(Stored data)
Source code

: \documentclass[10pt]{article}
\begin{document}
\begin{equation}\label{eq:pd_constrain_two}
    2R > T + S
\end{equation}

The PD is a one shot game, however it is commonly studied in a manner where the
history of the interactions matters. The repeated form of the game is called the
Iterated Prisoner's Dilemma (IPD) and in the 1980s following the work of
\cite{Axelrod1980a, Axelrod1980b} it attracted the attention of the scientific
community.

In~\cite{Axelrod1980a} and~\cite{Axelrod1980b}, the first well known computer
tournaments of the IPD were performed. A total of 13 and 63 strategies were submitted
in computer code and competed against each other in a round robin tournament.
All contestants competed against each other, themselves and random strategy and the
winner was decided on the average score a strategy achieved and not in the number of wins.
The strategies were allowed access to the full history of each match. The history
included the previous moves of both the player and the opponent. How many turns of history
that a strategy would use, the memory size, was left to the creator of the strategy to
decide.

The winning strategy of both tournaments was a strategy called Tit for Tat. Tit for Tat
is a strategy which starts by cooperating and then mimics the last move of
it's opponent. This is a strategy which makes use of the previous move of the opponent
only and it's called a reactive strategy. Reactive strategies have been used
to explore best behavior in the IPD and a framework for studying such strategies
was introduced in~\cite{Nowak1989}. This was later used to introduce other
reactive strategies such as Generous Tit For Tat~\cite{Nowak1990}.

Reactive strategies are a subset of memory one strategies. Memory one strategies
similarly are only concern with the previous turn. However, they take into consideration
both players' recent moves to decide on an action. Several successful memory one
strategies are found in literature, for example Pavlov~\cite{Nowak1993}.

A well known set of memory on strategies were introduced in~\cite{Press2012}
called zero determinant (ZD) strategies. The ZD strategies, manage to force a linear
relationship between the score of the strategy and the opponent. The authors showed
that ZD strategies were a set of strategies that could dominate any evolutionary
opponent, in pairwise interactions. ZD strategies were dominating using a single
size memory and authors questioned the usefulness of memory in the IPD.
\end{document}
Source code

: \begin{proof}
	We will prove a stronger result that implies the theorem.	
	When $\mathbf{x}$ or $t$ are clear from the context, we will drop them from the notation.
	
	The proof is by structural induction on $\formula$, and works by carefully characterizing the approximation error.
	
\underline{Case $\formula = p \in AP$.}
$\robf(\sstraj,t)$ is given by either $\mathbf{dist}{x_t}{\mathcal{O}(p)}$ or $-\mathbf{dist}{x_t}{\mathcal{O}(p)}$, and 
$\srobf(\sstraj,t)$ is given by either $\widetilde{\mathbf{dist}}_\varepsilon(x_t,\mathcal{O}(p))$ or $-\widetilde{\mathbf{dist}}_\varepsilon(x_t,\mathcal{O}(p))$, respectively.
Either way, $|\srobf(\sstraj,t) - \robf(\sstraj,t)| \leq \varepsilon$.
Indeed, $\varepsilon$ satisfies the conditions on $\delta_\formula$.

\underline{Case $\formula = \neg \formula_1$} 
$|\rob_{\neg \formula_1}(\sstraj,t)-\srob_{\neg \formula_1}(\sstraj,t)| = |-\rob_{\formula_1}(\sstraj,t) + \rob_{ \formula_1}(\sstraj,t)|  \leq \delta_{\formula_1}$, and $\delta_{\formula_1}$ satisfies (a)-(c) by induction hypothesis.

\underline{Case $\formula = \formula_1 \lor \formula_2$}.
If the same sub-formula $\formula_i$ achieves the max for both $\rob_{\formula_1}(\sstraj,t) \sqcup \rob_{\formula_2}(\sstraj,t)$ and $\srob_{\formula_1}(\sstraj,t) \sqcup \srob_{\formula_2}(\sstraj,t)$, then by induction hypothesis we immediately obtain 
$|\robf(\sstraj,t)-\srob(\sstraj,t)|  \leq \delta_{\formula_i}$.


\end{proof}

**Problem statement:** Copy each line of the data above that holds "against".

**Solution:**
in computer code and competed against each other in a round robin tournament.
All contestants competed against each other, themselves and random strategy and the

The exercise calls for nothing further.